[Discussion] [GSoC] Creating a Java Parser

169 views
Skip to first unread message

Gajjar Smit

unread,
Mar 15, 2020, 10:16:57 PM3/15/20
to sympy
Hello everyone,
I am Smit Gajjar, a third year undergraduate student pursuing Computer Engineering at LD College of Engineering, Ahmedabad, India.

I have been exploring sympy since last year by reading codebase, trying out examples as well as solving issues recently. I am looking forward to contribute to sympy through a GSOC project, if I am lucky enough. I have been using Python, C++ for 3 years in contests and projects as well as Java for 4 years in school and college practicals and mini-projects.

I am highly motivated to work towards creating a Java language Parser, which would convert a Java code to corresponding Sympy code.
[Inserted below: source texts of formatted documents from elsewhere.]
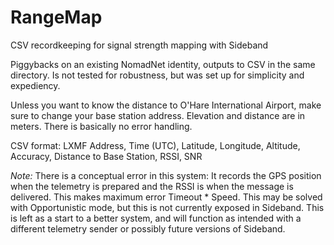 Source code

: # RangeMap
CSV recordkeeping for signal strength mapping with Sideband

Piggybacks on an existing NomadNet identity, outputs to CSV in the same directory. Is not tested for robustness, but was set up for simplicity and expediency. 

Unless you want to know the distance to O'Hare International Airport, make sure to change your base station address. Elevation and distance are in meters. There is basically no error handling.

CSV format:
LXMF Address, Time (UTC), Latitude, Longitude, Altitude, Accuracy, Distance to Base Station, RSSI, SNR 

*Note:* There is a conceptual error in this system: It records the GPS position when the telemetry is prepared and the RSSI is when the message is delivered. This makes maximum error Timeout * Speed. This may be solved with Opportunistic mode, but this is not currently exposed in Sideband. This is left as a start to a better system, and will function as intended with a different telemetry sender or possibly future versions of Sideband.
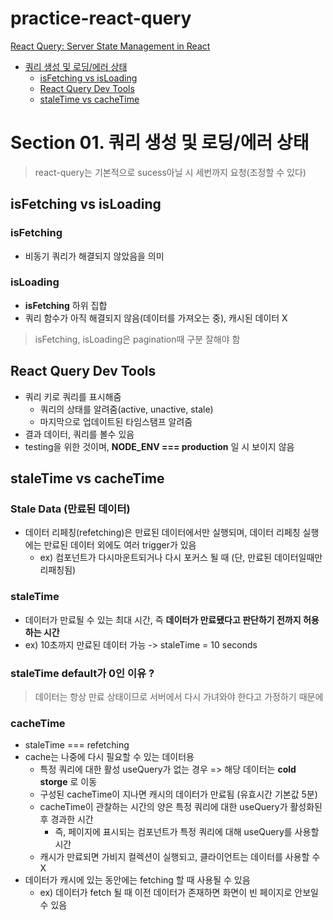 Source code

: # practice-react-query

[React Query: Server State Management in React](https://www.udemy.com/course/learn-react-query/?couponCode=REACT-QUERY-GITHUB)

- [쿼리 생성 및 로딩/에러 상태](#section-01-쿼리-생성-및-로딩에러-상태)
  - [isFetching vs isLoading](#isfetching-vs-isloading)
  - [React Query Dev Tools](#react-query-dev-tools)
  - [staleTime vs cacheTime](#staletime-vs-cachetime)

# Section 01. 쿼리 생성 및 로딩/에러 상태

> react-query는 기본적으로 sucess아닐 시 세번까지 요청(조정할 수 있다)

## isFetching vs isLoading

### isFetching

- 비동기 쿼리가 해결되지 않았음을 의미

### isLoading

- **isFetching** 하위 집합
- 쿼리 함수가 아직 해결되지 않음(데이터를 가져오는 중), 캐시된 데이터 X

> isFetching, isLoading은 pagination때 구분 잘해야 함

## React Query Dev Tools

- 쿼리 키로 쿼리를 표시해줌
  - 쿼리의 상태를 알려줌(active, unactive, stale)
  - 마지막으로 업데이트된 타임스탬프 알려줌
- 결과 데이터, 쿼리를 볼수 있음
- testing을 위한 것이며, **NODE_ENV === production** 일 시 보이지 않음

## staleTime vs cacheTime

### Stale Data (만료된 데이터)

- 데이터 리페칭(refetching)은 만료된 데이터에서만 실행되며, 데이터 리페칭 실행에는 만료된 데이터 외에도 여러 trigger가 있음
  - ex) 컴포넌트가 다시마운트되거나 다시 포커스 될 때 (단, 만료된 데이터일때만 리패칭됨)

### staleTime

- 데이터가 만료될 수 있는 최대 시간, 즉 **데이터가 만료됐다고 판단하기 전까지 허용하는 시간**
- ex) 10초까지 만료된 데이터 가능 -> staleTime = 10 seconds

### staleTime default가 0인 이유 ?

> 데이터는 항상 만료 상태이므로 서버에서 다시 가녀와야 한다고 가정하기 때문에

### cacheTime

- staleTime === refetching
- cache는 나중에 다시 필요할 수 있는 데이터용
  - 특정 쿼리에 대한 활성 useQuery가 없는 경우 => 해당 데이터는 **cold storge** 로 이동
  - 구성된 cacheTime이 지나면 캐시의 데이터가 만료됨 (유효시간 기본값 5분)
  - cacheTime이 관찰하는 시간의 양은 특정 쿼리에 대한 useQuery가 활성화된 후 경과한 시간
    - 즉, 페이지에 표시되는 컴포넌트가 특정 쿼리에 대해 useQuery를 사용할 시간
  - 캐시가 만료되면 가비지 컬렉션이 실행되고, 클라이언트는 데이터를 사용할 수 X
- 데이터가 캐시에 있는 동안에는 fetching 할 때 사용될 수 있음
  - ex) 데이터가 fetch 될 때 이전 데이터가 존재하면 화면이 빈 페이지로 안보일 수 있음
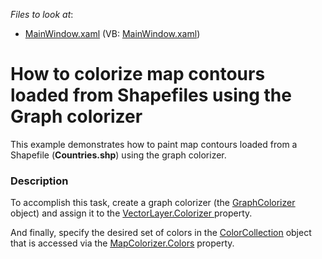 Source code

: <!-- default file list -->
*Files to look at*:

* [MainWindow.xaml](./CS/GraphColorizer/MainWindow.xaml) (VB: [MainWindow.xaml](./VB/GraphColorizer/MainWindow.xaml))
<!-- default file list end -->
# How to colorize map contours loaded from Shapefiles using the Graph colorizer


<p>This example demonstrates how to paint map contours loaded from a Shapefile  (<strong>Countries.shp</strong>) using the graph colorizer. </p>


<h3>Description</h3>

<p>To accomplish this task, create a graph colorizer (the <a href="http://documentation.devexpress.com/#WPF/clsDevExpressXpfMapGraphColorizertopic"><u>GraphColorizer</u></a> object) and assign it to the <a href="https://documentation.devexpress.com/#WPF/DevExpressXpfMapVectorLayer_Colorizertopic">VectorLayer.Colorizer</a><u> </u> property.</p>
<p>And finally, specify the desired set of colors in the <a href="http://documentation.devexpress.com/#WPF/clsDevExpressXpfChartsColorCollectiontopic"><u>ColorCollection</u></a> object that is accessed via the <a href="http://documentation.devexpress.com/#WPF/DevExpressXpfMapMapColorizer_Colorstopic"><u>MapColorizer.Colors</u></a> property.</p>

<br/>


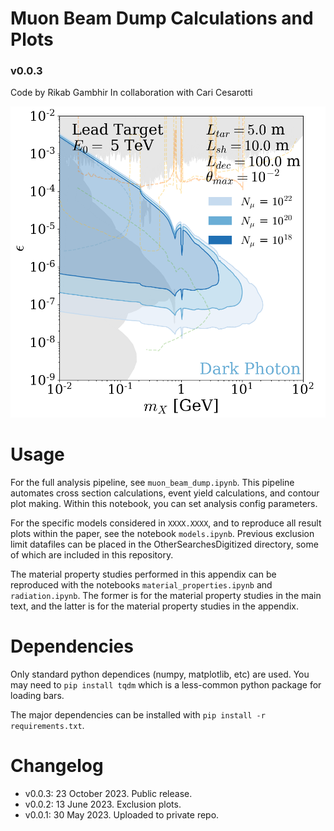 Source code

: # Muon Beam Dump Calculations and Plots
### v0.0.3

Code by Rikab Gambhir
In collaboration with Cari Cesarotti

<!-- Image -->
![Example plot](example_image.png)

# Usage

For the full analysis pipeline, see `muon_beam_dump.ipynb`. This pipeline automates cross section calculations, event yield calculations, and contour plot making. Within this notebook, you can set analysis config parameters.

For the specific models considered in `XXXX.XXXX`, and to reproduce all result plots within the paper, see the notebook `models.ipynb`. Previous exclusion limit datafiles can be placed in the OtherSearchesDigitized directory, some of which are included in this repository.


The material property studies performed in this appendix can be reproduced with the notebooks `material_properties.ipynb` and `radiation.ipynb`. The former is for the material property studies in the main text, and the latter is for the material property studies in the appendix.



# Dependencies

Only standard python dependices (numpy, matplotlib, etc) are used. You may need to `pip install tqdm` which is a less-common python package for loading bars.

The major dependencies can be installed with `pip install -r requirements.txt`.


# Changelog
* v0.0.3: 23 October 2023. Public release.
* v0.0.2: 13 June 2023. Exclusion plots.
* v0.0.1: 30 May 2023. Uploaded to private repo.
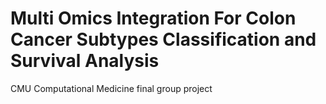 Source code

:# Multi Omics Integration For Colon Cancer Subtypes Classification and Survival Analysis
CMU Computational Medicine final group project
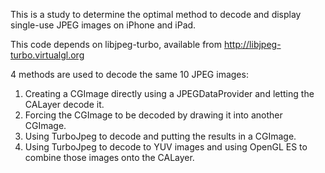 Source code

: This is a study to determine the optimal method to decode and display single-use JPEG images on iPhone and iPad.

This code depends on libjpeg-turbo, available from http://libjpeg-turbo.virtualgl.org

4 methods are used to decode the same 10 JPEG images:

1. Creating a CGImage directly using a JPEGDataProvider and letting the CALayer decode it.
2. Forcing the CGImage to be decoded by drawing it into another CGImage.
3. Using TurboJpeg to decode and putting the results in a CGImage.
4. Using TurboJpeg to decode to YUV images and using OpenGL ES to combine those images onto the CALayer.
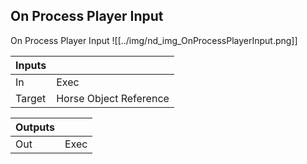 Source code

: ## On Process Player Input
On Process Player Input
![[../img/nd_img_OnProcessPlayerInput.png]]

|Inputs||
|--|--|
| In | Exec |
| Target | Horse Object Reference |

|Outputs||
|--|--|
| Out | Exec |
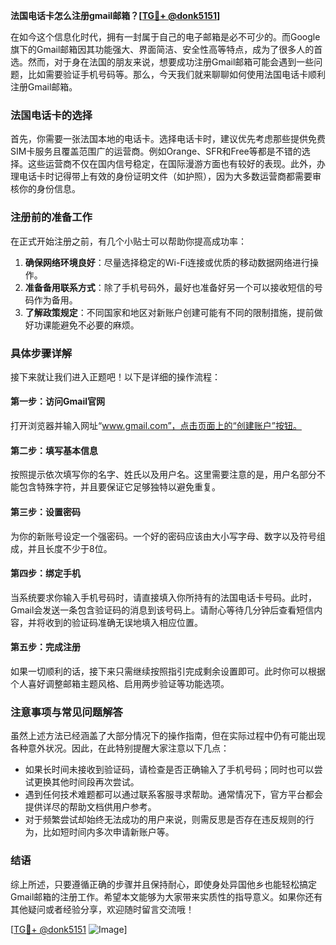 **法国电话卡怎么注册gmail邮箱？[[TG💪+ @donk5151](https://t.me/s/donk5151)]**

在如今这个信息化时代，拥有一封属于自己的电子邮箱是必不可少的。而Google旗下的Gmail邮箱因其功能强大、界面简洁、安全性高等特点，成为了很多人的首选。然而，对于身在法国的朋友来说，想要成功注册Gmail邮箱可能会遇到一些问题，比如需要验证手机号码等。那么，今天我们就来聊聊如何使用法国电话卡顺利注册Gmail邮箱。

### 法国电话卡的选择

首先，你需要一张法国本地的电话卡。选择电话卡时，建议优先考虑那些提供免费SIM卡服务且覆盖范围广的运营商。例如Orange、SFR和Free等都是不错的选择。这些运营商不仅在国内信号稳定，在国际漫游方面也有较好的表现。此外，办理电话卡时记得带上有效的身份证明文件（如护照），因为大多数运营商都需要审核你的身份信息。

### 注册前的准备工作

在正式开始注册之前，有几个小贴士可以帮助你提高成功率：

1. **确保网络环境良好**：尽量选择稳定的Wi-Fi连接或优质的移动数据网络进行操作。
2. **准备备用联系方式**：除了手机号码外，最好也准备好另一个可以接收短信的号码作为备用。
3. **了解政策规定**：不同国家和地区对新账户创建可能有不同的限制措施，提前做好功课能避免不必要的麻烦。

### 具体步骤详解

接下来就让我们进入正题吧！以下是详细的操作流程：

#### 第一步：访问Gmail官网
打开浏览器并输入网址“www.gmail.com”，点击页面上的“创建账户”按钮。

#### 第二步：填写基本信息
按照提示依次填写你的名字、姓氏以及用户名。这里需要注意的是，用户名部分不能包含特殊字符，并且要保证它足够独特以避免重复。

#### 第三步：设置密码
为你的新账号设定一个强密码。一个好的密码应该由大小写字母、数字以及符号组成，并且长度不少于8位。

#### 第四步：绑定手机
当系统要求你输入手机号码时，请直接填入你所持有的法国电话卡号码。此时，Gmail会发送一条包含验证码的消息到该号码上。请耐心等待几分钟后查看短信内容，并将收到的验证码准确无误地填入相应位置。

#### 第五步：完成注册
如果一切顺利的话，接下来只需继续按照指引完成剩余设置即可。此时你可以根据个人喜好调整邮箱主题风格、启用两步验证等功能选项。

### 注意事项与常见问题解答

虽然上述方法已经涵盖了大部分情况下的操作指南，但在实际过程中仍有可能出现各种意外状况。因此，在此特别提醒大家注意以下几点：

- 如果长时间未接收到验证码，请检查是否正确输入了手机号码；同时也可以尝试更换其他时间段再次尝试。
- 遇到任何技术难题都可以通过联系客服寻求帮助。通常情况下，官方平台都会提供详尽的帮助文档供用户参考。
- 对于频繁尝试却始终无法成功的用户来说，则需反思是否存在违反规则的行为，比如短时间内多次申请新账户等。

### 结语

综上所述，只要遵循正确的步骤并且保持耐心，即使身处异国他乡也能轻松搞定Gmail邮箱的注册工作。希望本文能够为大家带来实质性的指导意义。如果你还有其他疑问或者经验分享，欢迎随时留言交流哦！

[[TG💪+ @donk5151](https://t.me/s/donk5151) ![Image](https://i.postimg.cc/rwNCRYN7/Snipaste-2025-04-30-17-27-05.png)] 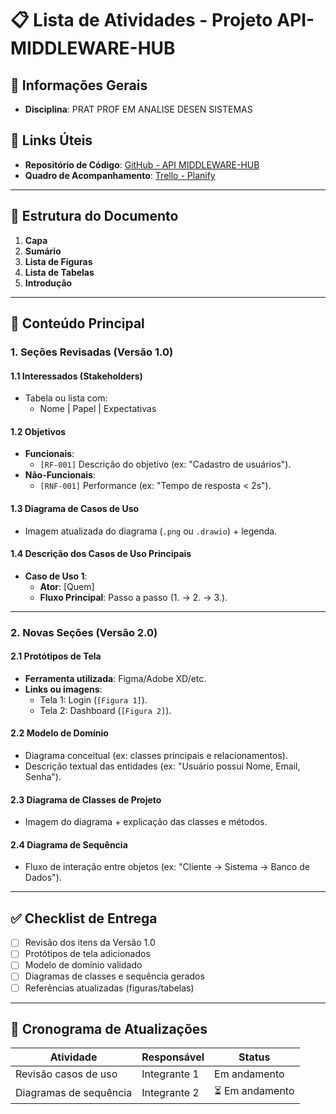 # 📋 Lista de Atividades - Projeto API-MIDDLEWARE-HUB

## 📌 Informações Gerais
- **Disciplina**: PRAT PROF EM ANALISE DESEN SISTEMAS 

## 🔗 Links Úteis
- **Repositório de Código**: [GitHub - API MIDDLEWARE-HUB](https://github.com/allanpradella/api-middleware-hub)  
- **Quadro de Acompanhamento**: [Trello - Planify](https://trello.com/b/BQya4wZn/planify)  

---

## 📑 Estrutura do Documento  
1. **Capa**  
2. **Sumário**  
3. **Lista de Figuras**  
4. **Lista de Tabelas**  
5. **Introdução**  

---

## 📂 Conteúdo Principal  

### 1. **Seções Revisadas (Versão 1.0)**  
#### 1.1 Interessados (Stakeholders)  
- Tabela ou lista com:  
  - Nome | Papel | Expectativas  

#### 1.2 Objetivos  
- **Funcionais**:  
  - `[RF-001]` Descrição do objetivo (ex: "Cadastro de usuários").  
- **Não-Funcionais**:  
  - `[RNF-001]` Performance (ex: "Tempo de resposta < 2s").  

#### 1.3 Diagrama de Casos de Uso  
- Imagem atualizada do diagrama (`.png` ou `.drawio`) + legenda.  

#### 1.4 Descrição dos Casos de Uso Principais  
- **Caso de Uso 1**:  
  - **Ator**: [Quem]  
  - **Fluxo Principal**: Passo a passo (1. → 2. → 3.).  

---

### 2. **Novas Seções (Versão 2.0)**  
#### 2.1 Protótipos de Tela  
- **Ferramenta utilizada**: Figma/Adobe XD/etc.  
- **Links ou imagens**:  
  - Tela 1: Login (`[Figura 1]`).  
  - Tela 2: Dashboard (`[Figura 2]`).  

#### 2.2 Modelo de Domínio  
- Diagrama conceitual (ex: classes principais e relacionamentos).  
- Descrição textual das entidades (ex: "Usuário possui Nome, Email, Senha").  

#### 2.3 Diagrama de Classes de Projeto  
- Imagem do diagrama + explicação das classes e métodos.  

#### 2.4 Diagrama de Sequência  
- Fluxo de interação entre objetos (ex: "Cliente → Sistema → Banco de Dados").  

---

## ✅ Checklist de Entrega  
- [ ] Revisão dos itens da Versão 1.0  
- [ ] Protótipos de tela adicionados  
- [ ] Modelo de domínio validado  
- [ ] Diagramas de classes e sequência gerados  
- [ ] Referências atualizadas (figuras/tabelas)  

---

## 📅 Cronograma de Atualizações  
| Atividade               | Responsável      | Status           |  
|-------------------------|------------------|------------------|  
| Revisão casos de uso    | Integrante 1     |  Em andamento    |  
| Diagramas de sequência  | Integrante 2     | ⏳ Em andamento | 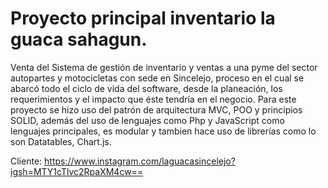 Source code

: # Proyecto principal inventario la guaca sahagun.

Venta del Sistema de gestión de inventario y ventas a una pyme del sector autopartes y motocicletas con sede en Sincelejo, proceso en el cual se abarcó todo el ciclo de vida del software, desde la planeación, los requerimientos y el impacto que éste tendría en el negocio. Para este proyecto se hizo uso del patrón de arquitectura MVC, POO y principios SOLID, además del uso de lenguajes como Php y JavaScript como lenguajes principales, es modular y tambien hace uso de librerías como lo son Datatables, Chart.js.

Cliente: https://www.instagram.com/laguacasincelejo?igsh=MTY1cTlvc2RpaXM4cw==
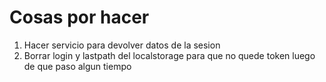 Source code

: # Cosas por hacer

1. Hacer servicio para devolver datos de la sesion
2. Borrar login y lastpath del localstorage para que no quede token luego de que paso algun tiempo
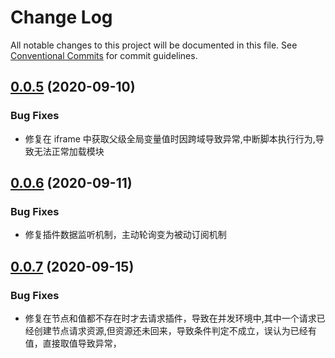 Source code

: # Change Log

All notable changes to this project will be documented in this file.
See [Conventional Commits](https://conventionalcommits.org) for commit guidelines.

## [0.0.5](https://github.com/duanguang/lerna-legion-library/compare/legions-thirdparty-plugin@0.1.0...legions-nprogress@0.0.2) (2020-09-10)

### Bug Fixes

- 修复在 iframe 中获取父级全局变量值时因跨域导致异常,中断脚本执行行为,导致无法正常加载模块

## [0.0.6](https://github.com/duanguang/lerna-legion-library/compare/legions-thirdparty-plugin@0.1.0...legions-nprogress@0.0.2) (2020-09-11)

### Bug Fixes

- 修复插件数据监听机制，主动轮询变为被动订阅机制

## [0.0.7](https://github.com/duanguang/lerna-legion-library/compare/legions-thirdparty-plugin@0.1.0...legions-nprogress@0.0.7) (2020-09-15)

### Bug Fixes

- 修复在节点和值都不存在时才去请求插件，导致在并发环境中,其中一个请求已经创建节点请求资源,但资源还未回来，导致条件判定不成立，误认为已经有值，直接取值导致异常，
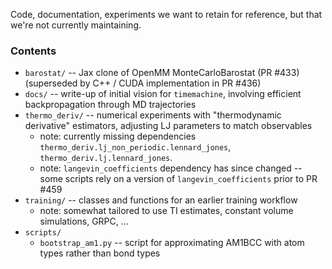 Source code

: Code, documentation, experiments we want to retain for reference, but that we're not currently maintaining.

### Contents
* `barostat/` -- Jax clone of OpenMM MonteCarloBarostat (PR #433) (superseded by C++ / CUDA implementation in PR #436)
* `docs/` -- write-up of initial vision for `timemachine`, involving efficient backpropagation through MD trajectories
* `thermo_deriv/` -- numerical experiments with "thermodynamic derivative" estimators, adjusting LJ parameters to match observables
  * note: currently missing dependencies `thermo_deriv.lj_non_periodic.lennard_jones`, `thermo_deriv.lj.lennard_jones`.
  * note: `langevin_coefficients` dependency has since changed -- some scripts rely on a version of `langevin_coefficients` prior to PR #459
* `training/` -- classes and functions for an earlier training workflow
  * note: somewhat tailored to use TI estimates, constant volume simulations, GRPC, ...
* `scripts/`
  * `bootstrap_am1.py` -- script for approximating AM1BCC with atom types rather than bond types
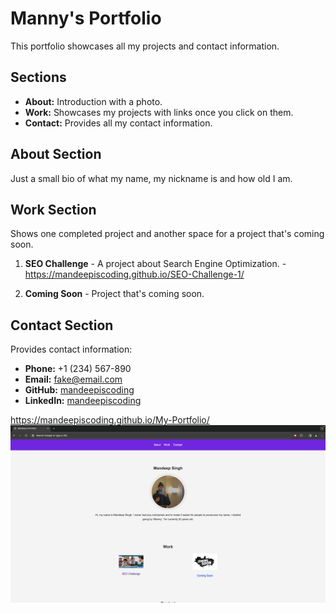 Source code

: # Manny's Portfolio
This portfolio showcases all my projects and contact information.

## Sections

- **About:** Introduction with a photo.
- **Work:** Showcases my projects with links once you click on them.
- **Contact:** Provides all my contact information.

## About Section

Just a small bio of what my name, my nickname is and how old I am.

## Work Section

Shows one completed project and another space for a project that's coming soon.

1. **SEO Challenge**
        - A project about Search Engine Optimization.
        - https://mandeepiscoding.github.io/SEO-Challenge-1/

2. **Coming Soon**
        - Project that's coming soon.

## Contact Section

Provides contact information:
- **Phone:** +1 (234) 567-890
- **Email:** fake@email.com
- **GitHub:** [mandeepiscoding](https://github.com/mandeepiscoding)
- **LinkedIn:** [mandeepiscoding](https://www.linkedin.com/in/mandeepiscoding/)

https://mandeepiscoding.github.io/My-Portfolio/
![Portfolio Screenshot](./pictures/Portfolio-screenshot.png)


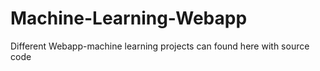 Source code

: # Machine-Learning-Webapp
Different Webapp-machine learning projects can found here with source code
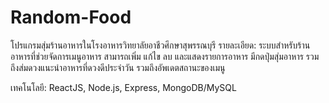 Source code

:# Random-Food
โปรแกรมสุ่มร้านอาหารในโรงอาหารวิทยาลัยอาชีวศึกษาสุพรรณบุรี
รายละเอียด: ระบบสำหรับร้านอาหารที่ช่วยจัดการเมนูอาหาร สามารถเพิ่ม แก้ไข ลบ และแสดงรายการอาหาร มีกดปุ่มสุ่มอาหาร รวมถึงส่มดวงแนะนำอาหารที่ดวงดีประจำวัน รวมถึงอัพเดตสถานะของเมนู

เทคโนโลยี: ReactJS, Node.js, Express, MongoDB/MySQL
I went through the codebase of C and Fortran Parser under the parsing module(implemented by Nikhil Maan last year). I thoroughly read it and tried to grasp how it works.

I believe, I can do the same for Java language, since I am quite comfortable with Java. I am currently revising the concepts of parser and lexer from our college curriculum of System Programming, Theory of Computation and Compiler Design and also working on examples involving javalang pip package and antlr4, which would make it possible.

(Overview: C Parser converts C syntax to AST using Clang(external optional dependency) and Fortran Parser converts Fortran syntax to ASR using lfortran(external optional dependency). After that, Sympy's own Codegen is responsible to generate Sympy syntax from AST or ASR. Similar will be case for Java.)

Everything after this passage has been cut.